Work instructions. Search the material below for lines containing the string "started", and copy every one you find.
↓↓↓
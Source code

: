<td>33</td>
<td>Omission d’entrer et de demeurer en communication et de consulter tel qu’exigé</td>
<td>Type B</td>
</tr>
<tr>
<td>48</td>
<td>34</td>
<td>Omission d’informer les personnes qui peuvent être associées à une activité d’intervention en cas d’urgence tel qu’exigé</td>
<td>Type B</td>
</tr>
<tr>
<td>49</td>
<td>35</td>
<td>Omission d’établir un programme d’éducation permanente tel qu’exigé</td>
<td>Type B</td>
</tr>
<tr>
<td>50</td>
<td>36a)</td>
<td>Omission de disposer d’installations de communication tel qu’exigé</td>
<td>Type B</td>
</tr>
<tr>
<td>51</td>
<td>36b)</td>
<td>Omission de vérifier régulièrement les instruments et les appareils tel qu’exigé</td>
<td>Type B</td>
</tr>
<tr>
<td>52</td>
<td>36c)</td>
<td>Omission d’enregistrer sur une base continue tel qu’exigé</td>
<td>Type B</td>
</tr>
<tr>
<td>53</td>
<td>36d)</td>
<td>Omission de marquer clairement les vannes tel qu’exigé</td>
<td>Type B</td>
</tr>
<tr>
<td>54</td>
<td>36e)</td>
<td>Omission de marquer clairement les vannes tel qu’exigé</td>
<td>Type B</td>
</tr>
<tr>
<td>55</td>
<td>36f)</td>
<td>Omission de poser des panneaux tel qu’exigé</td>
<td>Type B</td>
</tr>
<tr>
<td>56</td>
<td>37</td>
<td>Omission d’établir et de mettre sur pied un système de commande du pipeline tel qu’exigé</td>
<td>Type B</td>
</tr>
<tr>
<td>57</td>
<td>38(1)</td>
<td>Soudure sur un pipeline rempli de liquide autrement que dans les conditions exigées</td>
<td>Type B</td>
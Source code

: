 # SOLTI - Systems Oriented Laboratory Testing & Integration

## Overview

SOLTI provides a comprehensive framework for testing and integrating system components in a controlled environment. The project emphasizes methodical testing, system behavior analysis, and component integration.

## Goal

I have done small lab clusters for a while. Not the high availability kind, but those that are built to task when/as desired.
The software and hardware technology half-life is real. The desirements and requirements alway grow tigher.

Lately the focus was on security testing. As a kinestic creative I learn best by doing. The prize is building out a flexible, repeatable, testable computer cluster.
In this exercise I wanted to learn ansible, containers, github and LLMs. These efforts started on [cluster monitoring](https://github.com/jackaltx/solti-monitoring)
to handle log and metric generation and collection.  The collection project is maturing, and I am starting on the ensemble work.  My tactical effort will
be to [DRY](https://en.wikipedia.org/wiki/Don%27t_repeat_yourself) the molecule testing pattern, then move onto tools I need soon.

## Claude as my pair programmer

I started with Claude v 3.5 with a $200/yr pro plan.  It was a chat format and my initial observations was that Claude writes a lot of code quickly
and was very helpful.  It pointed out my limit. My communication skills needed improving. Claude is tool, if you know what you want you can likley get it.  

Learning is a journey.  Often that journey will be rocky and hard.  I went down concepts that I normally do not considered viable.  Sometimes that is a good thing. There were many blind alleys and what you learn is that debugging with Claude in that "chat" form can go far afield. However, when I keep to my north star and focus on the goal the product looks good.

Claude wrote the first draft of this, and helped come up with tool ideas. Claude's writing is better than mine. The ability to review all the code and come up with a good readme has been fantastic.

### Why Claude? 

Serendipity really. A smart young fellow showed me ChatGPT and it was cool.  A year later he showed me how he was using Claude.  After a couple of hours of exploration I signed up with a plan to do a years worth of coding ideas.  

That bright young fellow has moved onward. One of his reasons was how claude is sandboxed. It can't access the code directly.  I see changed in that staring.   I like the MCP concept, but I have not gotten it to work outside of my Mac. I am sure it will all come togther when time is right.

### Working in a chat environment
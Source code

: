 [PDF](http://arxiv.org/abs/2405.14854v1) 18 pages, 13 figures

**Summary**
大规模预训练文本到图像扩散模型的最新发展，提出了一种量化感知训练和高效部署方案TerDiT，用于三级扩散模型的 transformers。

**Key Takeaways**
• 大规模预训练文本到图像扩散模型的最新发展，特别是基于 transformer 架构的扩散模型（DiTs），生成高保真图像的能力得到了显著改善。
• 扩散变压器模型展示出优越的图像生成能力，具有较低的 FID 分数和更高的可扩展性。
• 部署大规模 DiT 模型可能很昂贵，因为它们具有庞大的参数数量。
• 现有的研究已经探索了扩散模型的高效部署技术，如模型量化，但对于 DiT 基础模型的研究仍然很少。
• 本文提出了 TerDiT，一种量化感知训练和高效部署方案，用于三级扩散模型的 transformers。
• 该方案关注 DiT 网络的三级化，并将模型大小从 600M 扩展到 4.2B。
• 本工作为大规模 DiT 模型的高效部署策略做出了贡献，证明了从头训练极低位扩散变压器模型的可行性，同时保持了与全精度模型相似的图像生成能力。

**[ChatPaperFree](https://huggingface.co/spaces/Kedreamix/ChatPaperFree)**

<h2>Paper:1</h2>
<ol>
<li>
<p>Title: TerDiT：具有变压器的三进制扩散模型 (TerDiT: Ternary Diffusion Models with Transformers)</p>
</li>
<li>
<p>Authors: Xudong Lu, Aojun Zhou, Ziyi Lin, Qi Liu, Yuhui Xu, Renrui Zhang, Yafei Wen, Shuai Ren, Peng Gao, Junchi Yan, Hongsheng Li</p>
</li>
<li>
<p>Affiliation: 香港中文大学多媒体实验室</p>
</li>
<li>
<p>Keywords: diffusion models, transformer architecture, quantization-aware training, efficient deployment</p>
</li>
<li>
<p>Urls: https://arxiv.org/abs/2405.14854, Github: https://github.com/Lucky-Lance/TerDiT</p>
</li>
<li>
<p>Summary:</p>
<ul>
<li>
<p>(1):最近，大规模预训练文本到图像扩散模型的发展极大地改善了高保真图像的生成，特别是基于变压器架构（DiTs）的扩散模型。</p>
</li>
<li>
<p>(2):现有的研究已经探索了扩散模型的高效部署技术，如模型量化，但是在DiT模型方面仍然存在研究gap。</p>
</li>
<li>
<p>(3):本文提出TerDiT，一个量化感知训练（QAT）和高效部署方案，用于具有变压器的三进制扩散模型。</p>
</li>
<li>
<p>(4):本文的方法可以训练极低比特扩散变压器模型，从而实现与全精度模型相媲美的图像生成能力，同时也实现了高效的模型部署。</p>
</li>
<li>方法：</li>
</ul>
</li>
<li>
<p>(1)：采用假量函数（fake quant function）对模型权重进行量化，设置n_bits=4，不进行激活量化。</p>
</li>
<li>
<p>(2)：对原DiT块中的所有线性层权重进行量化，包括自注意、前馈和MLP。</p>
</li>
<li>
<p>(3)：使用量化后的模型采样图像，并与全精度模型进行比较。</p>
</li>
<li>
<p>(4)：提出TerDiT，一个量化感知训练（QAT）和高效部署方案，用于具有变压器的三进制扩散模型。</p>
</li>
↑↑↑
Response to this exercise.
In this exercise I wanted to learn ansible, containers, github and LLMs. These efforts started on [cluster monitoring](https://github.com/jackaltx/solti-monitoring)
I started with Claude v 3.5 with a $200/yr pro plan.  It was a chat format and my initial observations was that Claude writes a lot of code quickly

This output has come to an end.